Mohammed Rahamathulla Vs State Of Mysore

Petitioner – Mohammed Rahamathulla

Respondent –  State Of Mysore

Decided on – 21 September, 1967

Equivalent citations: AIR 1968 Mys 95, 1968 CriLJ 521, ILR 1967 KAR 1194

Bench: K Bhimiah

Statues Referred:

The Code Of Criminal Procedure

The Official Secrets Act, 1923

Case Referred

Purshottam Ishvar Amin v. Emperor, AIR 1921 Bom 3

Queen-Empress v. parshram Raysing, (1884) IRL 8 Bom 216

Queen Empress v. Alagu Kone, (1893) ILR 16 Mad 421

Suppa Tevan v. Emperor, (1906) ILR 29 Mad 89

Facts:

The petitioner is an accused standing trial before the IInd Additional Sessions Judge, Bangalore. In this revision petition, he has challenged the order passed by the learned Sessions Judge on I. A. No. IV in Bangalore Sessions Case No. 22/1967.

The accused was arrested on 9-9-1965 and was produced before the Magistrate on 10-9-1965. He was remanded to police custody till 23-9-1965. He was produced by the Police before the Magistrate on 20-9-65 with a request to record his confession statement under Section 164 of the Code.

The Magistrate remanded the accused to judicial custody till 21-9-1965. When the accused was produced before the Magistrate, he felt that it was necessary to record the confession in open Court and, therefore, remanded the accused to judicial custody with a direction to produce him on 29-9-1965.

The accused was produced before him on that day and he recorded the confession statement in open Court. Subsequently, the Central Government accorded sanction to lay complaint against the accused.

The petitioner in a revision petition stated that the confession statement recorded by the Magistrate under Section 164 of the Criminal Procedure Code, to be hereinafter called the ‘Code’ in not hit by the proviso to Section 13(3) of the Official Secrets Act, 1923, to be herein after called the ‘Act’.

Issue:

Whether the confession statement recorded by the Magistrate under Section 164 of the Code in this case is inadmissible in evidence.

Arguments Raised by petitioner:

Firstly, the petitioner argued that a Magistrate is prohibited under the provision to Section 13(3) from exercising any general powers under the code until the complaint is duly made under the Act.

Further he argued that the Magistrate is prohibited from exercising the power to record the confession under Section 164 of the Code if a request is made by the police to that effect in the course of investigation.

Respondent’s contentions

Mr. Shankara Chetty, the learned State Public prosecutor, contended that the investigating officer got the confession of the accused recorded by a Magistrate under Section 164, Cr. P. C. by way of collection of evidence.

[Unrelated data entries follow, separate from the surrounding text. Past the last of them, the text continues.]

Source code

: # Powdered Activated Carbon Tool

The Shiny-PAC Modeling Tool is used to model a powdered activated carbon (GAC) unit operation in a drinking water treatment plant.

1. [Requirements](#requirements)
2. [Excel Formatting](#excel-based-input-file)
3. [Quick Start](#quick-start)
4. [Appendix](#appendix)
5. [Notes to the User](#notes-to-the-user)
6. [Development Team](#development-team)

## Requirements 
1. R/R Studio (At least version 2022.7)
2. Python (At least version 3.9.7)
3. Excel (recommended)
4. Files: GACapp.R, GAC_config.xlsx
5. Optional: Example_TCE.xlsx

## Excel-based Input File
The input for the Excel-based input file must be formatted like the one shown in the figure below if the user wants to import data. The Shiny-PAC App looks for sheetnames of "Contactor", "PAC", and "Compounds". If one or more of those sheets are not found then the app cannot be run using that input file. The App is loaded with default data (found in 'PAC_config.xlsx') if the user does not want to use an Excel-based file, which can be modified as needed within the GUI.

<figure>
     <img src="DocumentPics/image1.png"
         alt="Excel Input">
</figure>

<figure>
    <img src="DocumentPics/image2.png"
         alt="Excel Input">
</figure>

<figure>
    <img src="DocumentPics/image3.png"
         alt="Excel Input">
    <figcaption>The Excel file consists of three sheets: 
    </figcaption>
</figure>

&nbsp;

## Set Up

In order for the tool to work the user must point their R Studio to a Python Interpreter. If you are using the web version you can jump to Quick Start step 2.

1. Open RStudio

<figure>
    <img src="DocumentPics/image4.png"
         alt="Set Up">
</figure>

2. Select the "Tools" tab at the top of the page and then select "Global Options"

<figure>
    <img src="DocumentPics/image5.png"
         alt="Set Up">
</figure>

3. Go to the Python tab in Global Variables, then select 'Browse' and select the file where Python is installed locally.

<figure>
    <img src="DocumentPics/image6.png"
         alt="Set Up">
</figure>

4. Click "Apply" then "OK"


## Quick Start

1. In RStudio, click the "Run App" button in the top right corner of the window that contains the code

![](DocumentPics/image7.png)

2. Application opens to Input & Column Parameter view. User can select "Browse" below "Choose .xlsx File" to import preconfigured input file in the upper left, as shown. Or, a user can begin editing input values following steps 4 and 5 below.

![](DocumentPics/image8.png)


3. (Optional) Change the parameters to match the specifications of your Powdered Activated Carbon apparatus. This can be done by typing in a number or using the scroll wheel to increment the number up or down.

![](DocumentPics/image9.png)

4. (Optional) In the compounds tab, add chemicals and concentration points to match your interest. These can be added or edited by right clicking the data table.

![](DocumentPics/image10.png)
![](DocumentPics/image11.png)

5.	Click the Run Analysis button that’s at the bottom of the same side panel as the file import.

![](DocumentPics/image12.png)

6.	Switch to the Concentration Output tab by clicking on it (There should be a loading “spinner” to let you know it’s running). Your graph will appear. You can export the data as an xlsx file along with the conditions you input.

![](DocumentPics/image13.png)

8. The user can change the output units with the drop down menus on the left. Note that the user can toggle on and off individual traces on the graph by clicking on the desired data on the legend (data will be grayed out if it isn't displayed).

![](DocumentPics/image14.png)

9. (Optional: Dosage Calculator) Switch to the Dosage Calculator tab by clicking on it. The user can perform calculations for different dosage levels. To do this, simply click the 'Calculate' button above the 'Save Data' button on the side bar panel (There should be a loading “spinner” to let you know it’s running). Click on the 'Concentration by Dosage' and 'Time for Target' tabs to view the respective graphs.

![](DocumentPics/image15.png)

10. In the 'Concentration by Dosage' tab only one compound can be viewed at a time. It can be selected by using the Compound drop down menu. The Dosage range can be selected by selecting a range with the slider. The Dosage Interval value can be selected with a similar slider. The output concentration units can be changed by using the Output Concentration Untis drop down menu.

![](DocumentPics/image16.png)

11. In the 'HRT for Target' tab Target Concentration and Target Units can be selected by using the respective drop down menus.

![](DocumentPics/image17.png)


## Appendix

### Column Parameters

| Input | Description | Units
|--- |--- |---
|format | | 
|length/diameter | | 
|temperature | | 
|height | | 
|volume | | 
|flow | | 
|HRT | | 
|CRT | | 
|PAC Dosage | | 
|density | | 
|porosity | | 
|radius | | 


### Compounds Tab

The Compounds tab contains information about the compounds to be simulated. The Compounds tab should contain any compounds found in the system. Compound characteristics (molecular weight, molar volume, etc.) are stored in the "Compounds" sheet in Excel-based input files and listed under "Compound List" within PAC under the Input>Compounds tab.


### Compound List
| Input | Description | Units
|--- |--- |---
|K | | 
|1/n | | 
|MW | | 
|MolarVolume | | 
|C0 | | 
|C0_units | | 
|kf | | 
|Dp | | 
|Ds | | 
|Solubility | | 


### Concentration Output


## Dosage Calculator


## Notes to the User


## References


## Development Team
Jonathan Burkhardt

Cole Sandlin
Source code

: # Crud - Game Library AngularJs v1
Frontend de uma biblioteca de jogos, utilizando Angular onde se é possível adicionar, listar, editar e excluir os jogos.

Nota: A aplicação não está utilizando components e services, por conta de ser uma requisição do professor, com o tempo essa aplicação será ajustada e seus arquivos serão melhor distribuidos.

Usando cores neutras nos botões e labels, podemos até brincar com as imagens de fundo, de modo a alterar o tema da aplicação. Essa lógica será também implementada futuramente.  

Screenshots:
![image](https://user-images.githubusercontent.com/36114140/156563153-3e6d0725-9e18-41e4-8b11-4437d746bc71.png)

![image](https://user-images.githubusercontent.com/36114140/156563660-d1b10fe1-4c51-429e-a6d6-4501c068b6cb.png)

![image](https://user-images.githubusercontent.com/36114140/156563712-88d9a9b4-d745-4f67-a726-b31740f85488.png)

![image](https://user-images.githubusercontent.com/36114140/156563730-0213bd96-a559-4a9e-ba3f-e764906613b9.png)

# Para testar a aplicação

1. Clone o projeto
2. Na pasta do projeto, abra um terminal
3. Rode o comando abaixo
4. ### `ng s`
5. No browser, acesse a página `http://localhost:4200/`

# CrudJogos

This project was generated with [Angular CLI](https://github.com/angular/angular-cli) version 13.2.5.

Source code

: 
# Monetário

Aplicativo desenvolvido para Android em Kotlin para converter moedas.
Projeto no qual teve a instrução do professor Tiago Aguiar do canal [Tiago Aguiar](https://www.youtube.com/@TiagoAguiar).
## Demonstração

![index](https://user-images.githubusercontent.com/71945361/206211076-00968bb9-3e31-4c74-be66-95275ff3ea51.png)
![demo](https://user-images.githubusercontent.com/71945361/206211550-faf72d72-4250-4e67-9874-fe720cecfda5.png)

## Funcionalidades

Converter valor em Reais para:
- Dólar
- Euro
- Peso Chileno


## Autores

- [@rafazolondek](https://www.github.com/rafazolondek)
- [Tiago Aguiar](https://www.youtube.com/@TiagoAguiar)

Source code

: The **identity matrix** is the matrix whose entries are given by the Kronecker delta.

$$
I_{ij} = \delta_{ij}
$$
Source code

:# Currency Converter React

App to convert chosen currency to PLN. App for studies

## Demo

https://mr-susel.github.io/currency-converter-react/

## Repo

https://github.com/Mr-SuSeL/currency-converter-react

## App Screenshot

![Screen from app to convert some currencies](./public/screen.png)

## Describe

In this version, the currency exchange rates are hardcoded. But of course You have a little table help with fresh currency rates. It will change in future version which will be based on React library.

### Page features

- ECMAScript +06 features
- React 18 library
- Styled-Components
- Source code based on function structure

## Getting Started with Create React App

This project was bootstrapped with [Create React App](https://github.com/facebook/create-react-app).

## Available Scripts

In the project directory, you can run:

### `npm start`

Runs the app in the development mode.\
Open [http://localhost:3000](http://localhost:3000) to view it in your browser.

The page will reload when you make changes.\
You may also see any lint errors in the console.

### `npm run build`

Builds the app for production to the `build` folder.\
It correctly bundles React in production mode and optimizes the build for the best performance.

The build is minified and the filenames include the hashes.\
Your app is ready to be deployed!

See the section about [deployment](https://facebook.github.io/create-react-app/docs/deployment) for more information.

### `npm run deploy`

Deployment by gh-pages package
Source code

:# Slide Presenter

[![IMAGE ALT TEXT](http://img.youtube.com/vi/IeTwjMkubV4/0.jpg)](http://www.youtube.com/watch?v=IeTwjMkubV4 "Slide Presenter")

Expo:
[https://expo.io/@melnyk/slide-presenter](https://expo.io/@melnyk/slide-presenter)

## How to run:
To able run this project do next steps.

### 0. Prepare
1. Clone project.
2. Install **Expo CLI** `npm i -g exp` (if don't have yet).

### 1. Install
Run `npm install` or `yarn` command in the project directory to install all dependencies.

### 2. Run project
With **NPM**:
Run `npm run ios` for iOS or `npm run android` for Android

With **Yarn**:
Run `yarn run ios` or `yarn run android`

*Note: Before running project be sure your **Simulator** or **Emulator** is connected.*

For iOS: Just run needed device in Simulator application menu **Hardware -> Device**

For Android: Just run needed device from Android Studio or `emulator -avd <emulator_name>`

He states out that the word ‘Magistrate’ is used in Section 164 and not the word “Court”.

He further urged that the recording of a confession by a Magistrate is not a judicial proceeding but it is a proceeding during the course of investigation.

Judgement:

“In the present case, the proceedings in the course of which evidence is or may be legally taken on oath begins only after cognizance is taken by the Magistrate on a complaint duly made against the accused. Therefore, confession recorded by the Magistrate under Section 164 of Cr. P. C. during the course of investigation is not a judicial proceeding as the Magistrate is not duly authorised by law to record the same as evidence. In a Full Bench decision of the Bombay High Court in Purshottam Ishvar Amin v. Emperor, AIR 1921 Bom 3, it is held as follows:– 

“A statement recorded by a magistrate of a witness in the course of police investigation under Chapter XIV is, I think, not evidence in a stage of judicial proceeding.”

“The decisions in Queen-Empress v. parshram Raysing, (1884) IRL 8 Bom 216, Queen Empress v. Alagu Kone, (1893) ILR 16 Mad 421 and Suppa Tevan v. Emperor, (1906) ILR 29 Mad 89, dissented from. Therefore, the words “further or other proceedings” used in the provision to Section 13(3) of the Act are relatable only to those proceedings which a Court is empowered to take under the code after taking cognizance of the offence on a compliant duly made to it. Further, a Magistrate is not prohibited under Section 13(3) of the Act from exercising the power to record the confession of an accused under Section 164 of the Code, if the request is made by the police to that effect in the course of investigation. This is, in my humble opinion, the intendment of the Legislature. A confession recorded by a Magistrate under Section 164of the Code in respect of offences coming under the Act is admissible in evidence in the course of inquiry or trial of the accused. Therefore, both the contentions raised by Mr. Devadas are legally untenable and so they fail.”

Held:

It is held that this revision petition fails and the same is dismissed. The stay order passed in Cr. P. No. 428 of 1967 stands cancelled. Revision dismissed.